§ EXERCISE
Each line of the data below that contains "fornitore" must be copied.

§ INFORMATION SHOWN
********
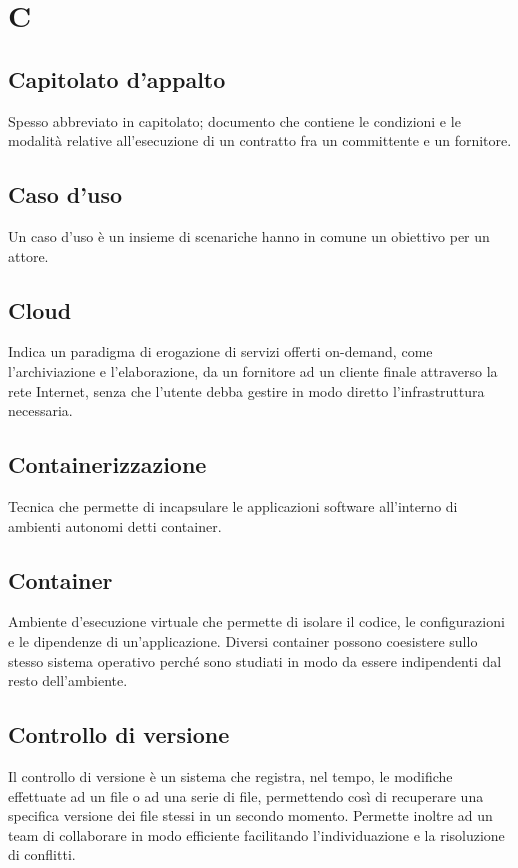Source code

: \clearpage
\section*{C}

\subsection*{Capitolato d'appalto}
Spesso abbreviato in capitolato; documento che contiene le condizioni e le modalità relative all'esecuzione di un contratto fra un committente e un fornitore.

\subsection*{Caso d'uso}
Un caso d’uso è un insieme di scenari\glosp che hanno in comune un obiettivo per un attore\glo.

\subsection*{Cloud}
Indica un paradigma di erogazione di servizi offerti on-demand, come l'archiviazione e l'elaborazione, da un fornitore ad un cliente finale attraverso la rete Internet, senza che l'utente debba gestire in modo diretto l'infrastruttura necessaria.

\subsection*{Containerizzazione}
Tecnica che permette di incapsulare le applicazioni software all’interno di ambienti autonomi detti container\glo.

\subsection*{Container}
Ambiente d'esecuzione virtuale che permette di isolare il codice, le configurazioni e le dipendenze di un'applicazione. Diversi container possono coesistere sullo stesso sistema operativo perché sono studiati in modo da essere indipendenti dal resto dell'ambiente.

\subsection*{Controllo di versione}
Il controllo di versione è un sistema che registra, nel tempo, le modifiche effettuate ad un file o ad una serie di file, permettendo così di recuperare una specifica versione dei file stessi in un secondo momento.
Permette inoltre ad un team di collaborare in modo efficiente facilitando l'individuazione e la risoluzione di conflitti.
********
§ RESULT OF THIS EXERCISE
Spesso abbreviato in capitolato; documento che contiene le condizioni e le modalità relative all'esecuzione di un contratto fra un committente e un fornitore.
Indica un paradigma di erogazione di servizi offerti on-demand, come l'archiviazione e l'elaborazione, da un fornitore ad un cliente finale attraverso la rete Internet, senza che l'utente debba gestire in modo diretto l'infrastruttura necessaria.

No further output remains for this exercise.